*Exercise prompt:*
Write out every record in full, exactly as written, please.

Given data below:

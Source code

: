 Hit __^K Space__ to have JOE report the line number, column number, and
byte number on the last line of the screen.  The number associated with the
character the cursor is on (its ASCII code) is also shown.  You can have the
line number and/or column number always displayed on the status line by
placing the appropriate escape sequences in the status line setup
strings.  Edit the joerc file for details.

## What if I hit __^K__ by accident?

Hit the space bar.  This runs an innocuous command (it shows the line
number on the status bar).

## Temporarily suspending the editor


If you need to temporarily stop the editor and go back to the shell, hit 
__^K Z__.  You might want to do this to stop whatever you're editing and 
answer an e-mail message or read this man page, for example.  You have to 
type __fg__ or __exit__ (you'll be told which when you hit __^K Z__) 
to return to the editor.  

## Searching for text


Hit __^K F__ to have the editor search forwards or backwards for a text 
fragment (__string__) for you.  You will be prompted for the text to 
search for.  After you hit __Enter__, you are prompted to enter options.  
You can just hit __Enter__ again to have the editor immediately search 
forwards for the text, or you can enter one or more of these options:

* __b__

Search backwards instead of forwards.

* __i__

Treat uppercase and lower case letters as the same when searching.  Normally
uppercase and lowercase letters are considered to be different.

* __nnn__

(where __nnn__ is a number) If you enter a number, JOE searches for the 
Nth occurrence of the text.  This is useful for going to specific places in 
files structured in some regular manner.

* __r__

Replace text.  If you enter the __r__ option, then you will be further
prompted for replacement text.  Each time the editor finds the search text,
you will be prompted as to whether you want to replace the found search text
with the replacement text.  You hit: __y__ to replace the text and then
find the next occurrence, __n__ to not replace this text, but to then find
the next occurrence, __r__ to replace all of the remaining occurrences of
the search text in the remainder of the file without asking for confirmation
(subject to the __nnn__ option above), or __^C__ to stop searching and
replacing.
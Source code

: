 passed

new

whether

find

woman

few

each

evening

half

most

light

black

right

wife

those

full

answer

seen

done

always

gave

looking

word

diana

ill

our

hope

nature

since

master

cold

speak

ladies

End of Given data.

*Response below:*
Source code

: Hit __^K Space__ to have JOE report the line number, column number, and
byte number on the last line of the screen.  The number associated with the
character the cursor is on (its ASCII code) is also shown.  You can have the
line number and/or column number always displayed on the status line by
placing the appropriate escape sequences in the status line setup
strings.  Edit the joerc file for details.

## What if I hit __^K__ by accident?

Hit the space bar.  This runs an innocuous command (it shows the line
number on the status bar).

## Temporarily suspending the editor


If you need to temporarily stop the editor and go back to the shell, hit 
__^K Z__.  You might want to do this to stop whatever you're editing and 
answer an e-mail message or read this man page, for example.  You have to 
type __fg__ or __exit__ (you'll be told which when you hit __^K Z__) 
to return to the editor.  

## Searching for text


Hit __^K F__ to have the editor search forwards or backwards for a text 
fragment (__string__) for you.  You will be prompted for the text to 
search for.  After you hit __Enter__, you are prompted to enter options.  
You can just hit __Enter__ again to have the editor immediately search 
forwards for the text, or you can enter one or more of these options:

* __b__

Search backwards instead of forwards.

* __i__

Treat uppercase and lower case letters as the same when searching.  Normally
uppercase and lowercase letters are considered to be different.

* __nnn__

(where __nnn__ is a number) If you enter a number, JOE searches for the 
Nth occurrence of the text.  This is useful for going to specific places in 
files structured in some regular manner.

* __r__

Replace text.  If you enter the __r__ option, then you will be further
prompted for replacement text.  Each time the editor finds the search text,
you will be prompted as to whether you want to replace the found search text
with the replacement text.  You hit: __y__ to replace the text and then
find the next occurrence, __n__ to not replace this text, but to then find
the next occurrence, __r__ to replace all of the remaining occurrences of
the search text in the remainder of the file without asking for confirmation
(subject to the __nnn__ option above), or __^C__ to stop searching and
replacing.
Source code

: passed

new

whether

find

woman

few

each

evening

half

most

light

black

right

wife

those

full

answer

seen

done

always

gave

looking

word

diana

ill

our

hope

nature

since

master

cold

speak

ladies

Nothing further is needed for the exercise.